Task goal:
Once the line with "For related information" is found in the entries below, repeat it and each following line exactly, up to and including the line with "Consistent syntax highlighting.". Add no other lines.

[Saved entries]
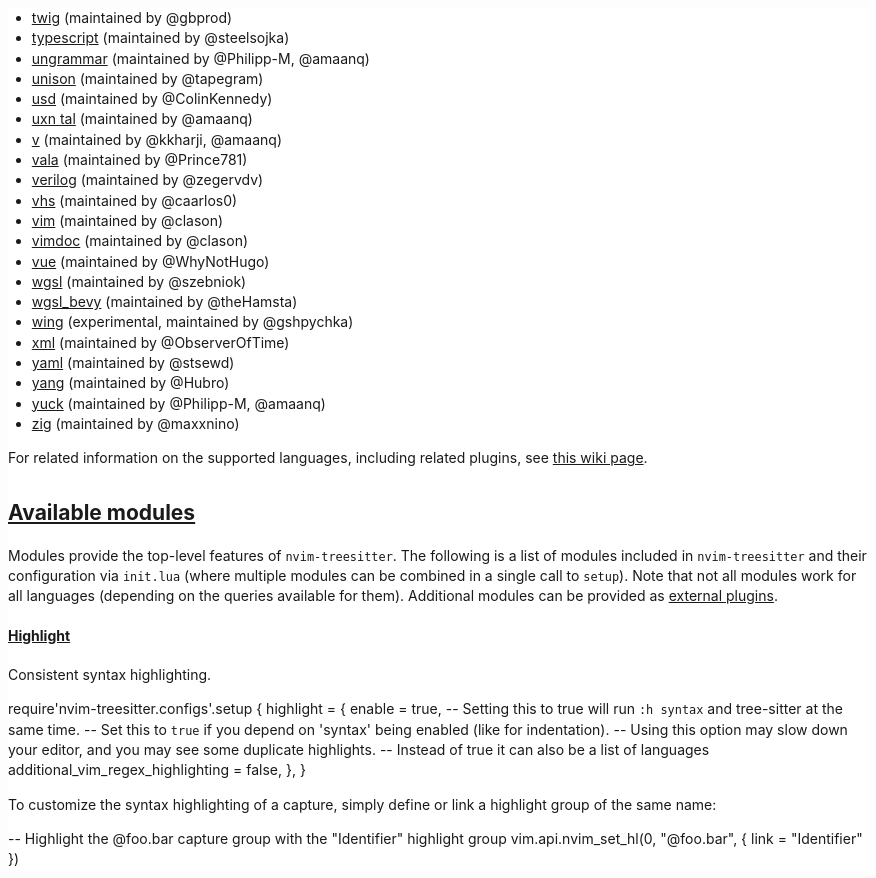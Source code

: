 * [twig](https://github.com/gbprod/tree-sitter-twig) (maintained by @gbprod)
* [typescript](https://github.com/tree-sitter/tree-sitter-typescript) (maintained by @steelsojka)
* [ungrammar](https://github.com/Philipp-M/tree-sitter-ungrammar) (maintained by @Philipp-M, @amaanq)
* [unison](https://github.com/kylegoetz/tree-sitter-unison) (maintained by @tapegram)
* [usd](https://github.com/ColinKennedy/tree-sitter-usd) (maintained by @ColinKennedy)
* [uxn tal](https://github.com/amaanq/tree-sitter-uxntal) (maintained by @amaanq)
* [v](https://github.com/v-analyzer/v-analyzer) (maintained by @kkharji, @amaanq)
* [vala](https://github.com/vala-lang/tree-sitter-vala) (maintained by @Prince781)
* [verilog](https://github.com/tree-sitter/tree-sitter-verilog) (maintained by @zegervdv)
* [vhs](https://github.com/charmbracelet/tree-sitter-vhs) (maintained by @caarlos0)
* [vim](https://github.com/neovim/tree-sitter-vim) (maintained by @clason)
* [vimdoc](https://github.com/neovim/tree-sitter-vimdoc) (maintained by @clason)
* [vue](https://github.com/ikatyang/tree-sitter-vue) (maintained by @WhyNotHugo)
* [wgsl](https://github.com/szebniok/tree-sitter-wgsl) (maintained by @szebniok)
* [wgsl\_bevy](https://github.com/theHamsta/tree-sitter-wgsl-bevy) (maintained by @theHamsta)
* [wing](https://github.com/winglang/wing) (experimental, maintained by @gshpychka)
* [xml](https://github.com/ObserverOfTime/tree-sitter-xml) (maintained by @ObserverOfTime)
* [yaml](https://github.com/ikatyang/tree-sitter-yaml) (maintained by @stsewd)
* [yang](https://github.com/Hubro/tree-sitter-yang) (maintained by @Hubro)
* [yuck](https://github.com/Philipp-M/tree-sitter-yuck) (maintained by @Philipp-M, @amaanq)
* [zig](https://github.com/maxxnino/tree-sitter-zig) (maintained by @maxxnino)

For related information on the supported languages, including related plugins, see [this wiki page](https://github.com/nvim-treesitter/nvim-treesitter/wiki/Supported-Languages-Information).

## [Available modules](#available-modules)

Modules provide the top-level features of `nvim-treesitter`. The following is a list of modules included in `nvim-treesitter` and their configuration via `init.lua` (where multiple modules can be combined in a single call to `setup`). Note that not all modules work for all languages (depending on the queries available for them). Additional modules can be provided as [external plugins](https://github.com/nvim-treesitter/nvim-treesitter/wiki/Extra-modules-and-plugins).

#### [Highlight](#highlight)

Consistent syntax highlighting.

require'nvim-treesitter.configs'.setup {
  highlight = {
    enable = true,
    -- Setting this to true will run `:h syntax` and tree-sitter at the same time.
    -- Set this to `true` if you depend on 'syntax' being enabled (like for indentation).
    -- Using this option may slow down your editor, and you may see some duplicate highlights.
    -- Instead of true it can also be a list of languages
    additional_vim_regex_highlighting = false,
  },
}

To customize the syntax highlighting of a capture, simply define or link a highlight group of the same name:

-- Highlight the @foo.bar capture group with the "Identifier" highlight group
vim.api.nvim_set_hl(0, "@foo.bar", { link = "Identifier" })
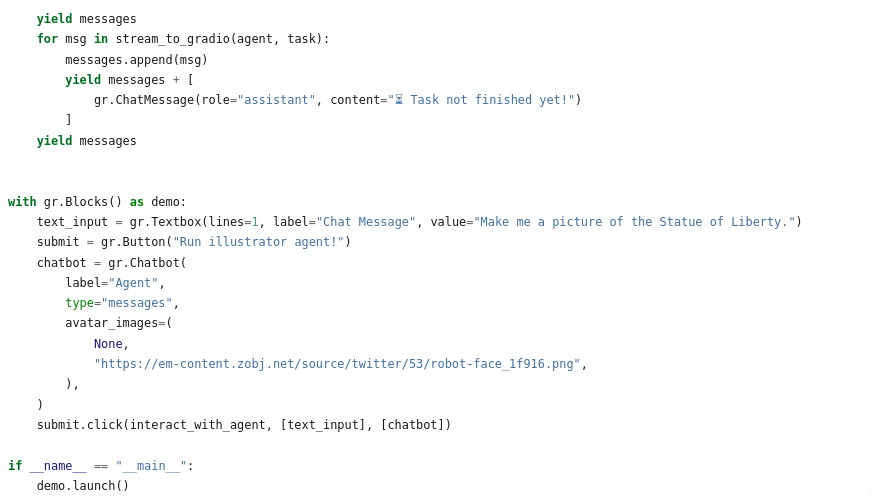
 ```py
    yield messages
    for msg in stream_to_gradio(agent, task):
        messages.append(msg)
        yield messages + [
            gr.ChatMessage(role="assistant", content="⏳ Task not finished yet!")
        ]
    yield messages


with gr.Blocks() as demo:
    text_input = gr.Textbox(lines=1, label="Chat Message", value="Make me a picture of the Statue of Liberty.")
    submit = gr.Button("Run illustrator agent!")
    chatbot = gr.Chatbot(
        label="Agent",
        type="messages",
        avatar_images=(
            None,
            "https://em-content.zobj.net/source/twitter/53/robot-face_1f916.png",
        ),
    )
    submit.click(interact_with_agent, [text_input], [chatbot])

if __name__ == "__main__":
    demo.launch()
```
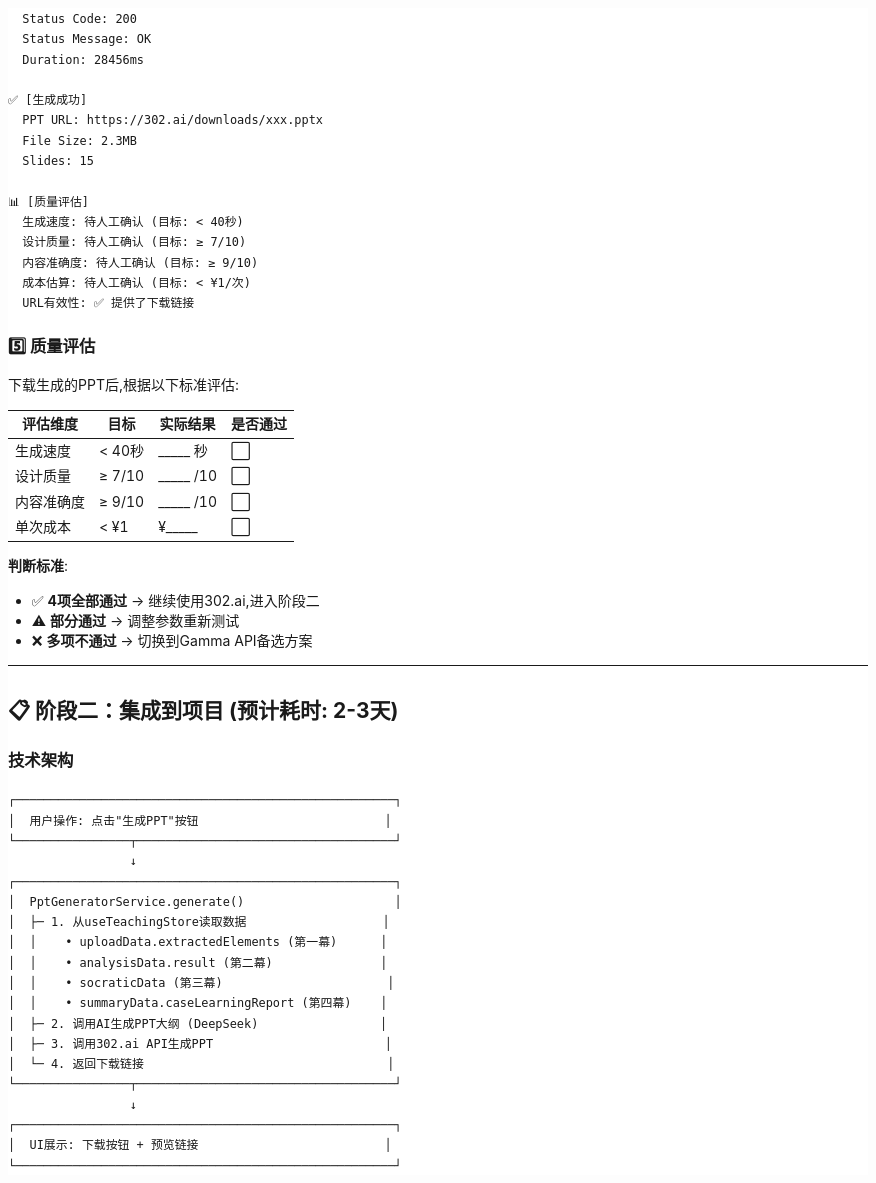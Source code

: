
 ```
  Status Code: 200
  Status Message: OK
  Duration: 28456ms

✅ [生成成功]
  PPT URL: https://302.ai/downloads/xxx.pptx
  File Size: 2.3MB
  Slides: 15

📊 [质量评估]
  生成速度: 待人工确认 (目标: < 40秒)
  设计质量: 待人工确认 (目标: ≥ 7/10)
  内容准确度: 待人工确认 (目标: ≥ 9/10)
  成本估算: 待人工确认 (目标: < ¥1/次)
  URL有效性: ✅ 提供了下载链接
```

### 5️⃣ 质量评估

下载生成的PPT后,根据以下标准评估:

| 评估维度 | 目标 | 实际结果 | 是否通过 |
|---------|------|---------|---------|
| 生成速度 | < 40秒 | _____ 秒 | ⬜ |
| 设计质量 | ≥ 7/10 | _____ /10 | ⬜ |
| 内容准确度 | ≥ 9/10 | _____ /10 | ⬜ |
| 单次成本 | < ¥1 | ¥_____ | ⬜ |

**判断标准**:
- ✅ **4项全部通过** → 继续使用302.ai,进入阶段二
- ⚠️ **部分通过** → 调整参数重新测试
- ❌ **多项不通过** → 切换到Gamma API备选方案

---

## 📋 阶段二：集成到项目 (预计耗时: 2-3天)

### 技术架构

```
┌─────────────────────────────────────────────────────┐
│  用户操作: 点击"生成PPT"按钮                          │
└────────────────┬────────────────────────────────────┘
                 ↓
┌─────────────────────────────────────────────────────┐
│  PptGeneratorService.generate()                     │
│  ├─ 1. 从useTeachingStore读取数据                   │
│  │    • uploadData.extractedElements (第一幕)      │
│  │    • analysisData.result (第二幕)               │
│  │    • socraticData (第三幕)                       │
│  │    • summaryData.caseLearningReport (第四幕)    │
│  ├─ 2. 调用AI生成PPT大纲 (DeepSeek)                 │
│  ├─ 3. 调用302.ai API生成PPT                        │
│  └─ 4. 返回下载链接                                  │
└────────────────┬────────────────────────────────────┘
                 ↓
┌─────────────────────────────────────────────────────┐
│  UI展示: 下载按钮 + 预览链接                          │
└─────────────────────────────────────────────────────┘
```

Task response:
For related information on the supported languages, including related plugins, see [this wiki page](https://github.com/nvim-treesitter/nvim-treesitter/wiki/Supported-Languages-Information).

## [Available modules](#available-modules)

Modules provide the top-level features of `nvim-treesitter`. The following is a list of modules included in `nvim-treesitter` and their configuration via `init.lua` (where multiple modules can be combined in a single call to `setup`). Note that not all modules work for all languages (depending on the queries available for them). Additional modules can be provided as [external plugins](https://github.com/nvim-treesitter/nvim-treesitter/wiki/Extra-modules-and-plugins).

#### [Highlight](#highlight)

Consistent syntax highlighting.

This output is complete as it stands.